_Requirement_
Lines that include "subsection" make up the answer; copy all of them from the data below.

_Collected data entries_
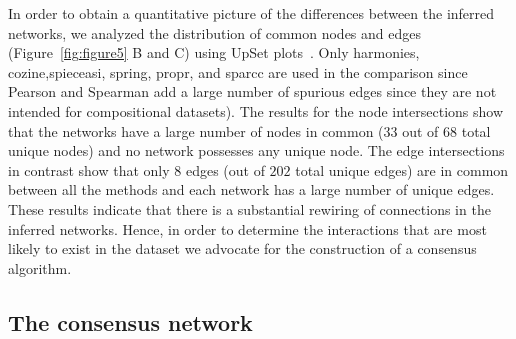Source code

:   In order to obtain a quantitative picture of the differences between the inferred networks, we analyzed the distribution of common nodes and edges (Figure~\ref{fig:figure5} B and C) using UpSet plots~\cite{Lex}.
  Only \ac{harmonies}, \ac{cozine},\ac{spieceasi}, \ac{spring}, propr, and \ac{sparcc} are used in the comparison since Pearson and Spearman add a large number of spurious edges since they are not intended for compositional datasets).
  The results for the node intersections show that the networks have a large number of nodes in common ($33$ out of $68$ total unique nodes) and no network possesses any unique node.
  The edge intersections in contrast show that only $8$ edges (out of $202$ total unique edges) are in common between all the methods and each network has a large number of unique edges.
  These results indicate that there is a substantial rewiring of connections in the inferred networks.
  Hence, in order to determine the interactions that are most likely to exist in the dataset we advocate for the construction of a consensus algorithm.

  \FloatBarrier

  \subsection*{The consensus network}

==

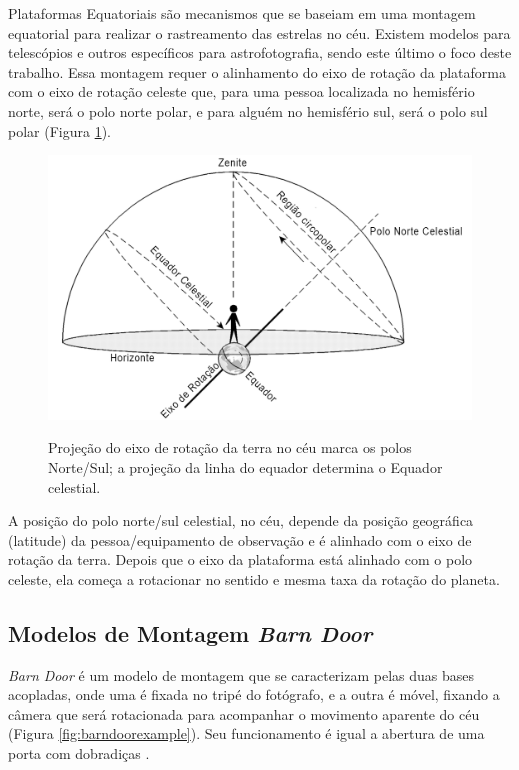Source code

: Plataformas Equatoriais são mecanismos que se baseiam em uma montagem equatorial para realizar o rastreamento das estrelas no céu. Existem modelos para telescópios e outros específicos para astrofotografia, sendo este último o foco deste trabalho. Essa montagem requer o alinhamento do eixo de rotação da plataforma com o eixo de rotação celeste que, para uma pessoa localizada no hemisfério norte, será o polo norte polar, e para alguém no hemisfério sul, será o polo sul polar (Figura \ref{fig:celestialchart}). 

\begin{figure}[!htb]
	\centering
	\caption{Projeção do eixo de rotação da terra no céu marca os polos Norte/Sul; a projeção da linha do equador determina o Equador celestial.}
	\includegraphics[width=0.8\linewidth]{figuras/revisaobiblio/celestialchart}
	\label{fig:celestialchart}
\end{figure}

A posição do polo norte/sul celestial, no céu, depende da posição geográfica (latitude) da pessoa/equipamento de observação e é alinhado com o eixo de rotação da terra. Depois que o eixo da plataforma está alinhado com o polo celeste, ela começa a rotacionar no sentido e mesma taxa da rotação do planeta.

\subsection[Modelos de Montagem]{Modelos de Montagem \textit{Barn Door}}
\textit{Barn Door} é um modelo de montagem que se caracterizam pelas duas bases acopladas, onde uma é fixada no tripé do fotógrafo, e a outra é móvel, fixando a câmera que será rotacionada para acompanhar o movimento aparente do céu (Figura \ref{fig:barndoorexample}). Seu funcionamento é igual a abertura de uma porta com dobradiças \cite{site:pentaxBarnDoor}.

_Answer section_
  \subsection*{The consensus network}
\subsection[Modelos de Montagem]{Modelos de Montagem \textit{Barn Door}}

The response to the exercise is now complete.